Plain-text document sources
***
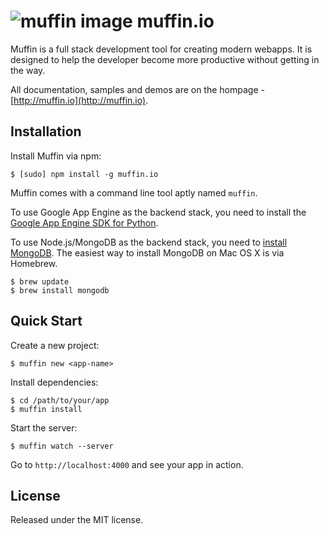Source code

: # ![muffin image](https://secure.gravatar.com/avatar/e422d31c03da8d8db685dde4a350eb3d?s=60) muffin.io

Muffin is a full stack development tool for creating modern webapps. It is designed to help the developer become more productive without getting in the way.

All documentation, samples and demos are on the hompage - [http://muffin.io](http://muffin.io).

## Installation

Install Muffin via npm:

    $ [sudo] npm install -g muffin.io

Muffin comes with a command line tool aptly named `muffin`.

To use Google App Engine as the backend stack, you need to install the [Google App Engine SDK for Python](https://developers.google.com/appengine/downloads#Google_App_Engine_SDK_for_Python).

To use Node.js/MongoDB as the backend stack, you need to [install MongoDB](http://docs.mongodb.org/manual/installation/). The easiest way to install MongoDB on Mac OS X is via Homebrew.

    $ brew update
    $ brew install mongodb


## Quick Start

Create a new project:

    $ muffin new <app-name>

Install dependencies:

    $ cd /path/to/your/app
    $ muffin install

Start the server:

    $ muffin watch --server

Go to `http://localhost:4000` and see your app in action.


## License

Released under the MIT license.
***
WHAT YOU WILL DO:
Each line that holds the word "backend" should be extracted from the records.

TASK ANSWER:
To use Google App Engine as the backend stack, you need to install the [Google App Engine SDK for Python](https://developers.google.com/appengine/downloads#Google_App_Engine_SDK_for_Python).
To use Node.js/MongoDB as the backend stack, you need to [install MongoDB](http://docs.mongodb.org/manual/installation/). The easiest way to install MongoDB on Mac OS X is via Homebrew.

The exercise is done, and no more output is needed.